Task: Look through the entries below for the string "Language", and copy each line where it is found.

Provided entries:
########
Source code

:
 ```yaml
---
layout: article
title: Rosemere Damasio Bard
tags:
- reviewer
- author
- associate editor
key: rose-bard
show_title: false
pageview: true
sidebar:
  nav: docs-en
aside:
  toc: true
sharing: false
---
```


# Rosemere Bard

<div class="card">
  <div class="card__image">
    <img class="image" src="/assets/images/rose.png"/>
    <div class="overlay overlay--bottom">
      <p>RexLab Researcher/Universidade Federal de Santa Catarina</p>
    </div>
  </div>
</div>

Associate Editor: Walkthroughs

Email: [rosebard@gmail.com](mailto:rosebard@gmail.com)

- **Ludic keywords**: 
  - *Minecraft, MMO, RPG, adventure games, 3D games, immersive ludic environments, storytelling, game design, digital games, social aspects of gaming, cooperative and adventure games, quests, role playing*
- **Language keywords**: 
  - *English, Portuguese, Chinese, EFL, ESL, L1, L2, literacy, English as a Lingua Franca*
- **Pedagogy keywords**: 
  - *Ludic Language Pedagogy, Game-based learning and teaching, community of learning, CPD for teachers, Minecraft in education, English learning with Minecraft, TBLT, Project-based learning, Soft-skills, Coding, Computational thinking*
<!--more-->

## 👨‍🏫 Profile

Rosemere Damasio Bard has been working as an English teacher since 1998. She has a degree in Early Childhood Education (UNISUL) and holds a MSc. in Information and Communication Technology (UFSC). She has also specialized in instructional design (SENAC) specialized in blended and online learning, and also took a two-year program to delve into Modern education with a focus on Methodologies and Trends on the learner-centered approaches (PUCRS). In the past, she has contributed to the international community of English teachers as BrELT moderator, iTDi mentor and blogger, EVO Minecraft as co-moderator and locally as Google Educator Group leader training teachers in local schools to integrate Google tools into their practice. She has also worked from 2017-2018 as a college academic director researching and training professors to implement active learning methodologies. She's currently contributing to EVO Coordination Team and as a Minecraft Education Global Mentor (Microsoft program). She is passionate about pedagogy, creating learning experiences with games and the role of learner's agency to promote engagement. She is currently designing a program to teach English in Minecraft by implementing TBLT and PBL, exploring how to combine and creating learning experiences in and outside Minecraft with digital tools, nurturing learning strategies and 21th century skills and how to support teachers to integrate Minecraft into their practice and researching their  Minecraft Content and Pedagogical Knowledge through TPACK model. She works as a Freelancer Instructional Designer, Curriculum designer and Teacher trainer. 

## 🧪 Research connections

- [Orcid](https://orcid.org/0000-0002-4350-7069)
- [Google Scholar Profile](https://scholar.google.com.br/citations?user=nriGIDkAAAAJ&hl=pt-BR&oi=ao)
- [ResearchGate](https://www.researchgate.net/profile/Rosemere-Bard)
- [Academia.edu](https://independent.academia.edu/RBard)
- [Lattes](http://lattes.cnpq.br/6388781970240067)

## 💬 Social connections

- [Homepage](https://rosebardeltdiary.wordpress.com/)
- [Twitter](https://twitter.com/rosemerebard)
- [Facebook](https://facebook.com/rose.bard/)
########
The completed task:
- **Language keywords**: 
  - *Ludic Language Pedagogy, Game-based learning and teaching, community of learning, CPD for teachers, Minecraft in education, English learning with Minecraft, TBLT, Project-based learning, Soft-skills, Coding, Computational thinking*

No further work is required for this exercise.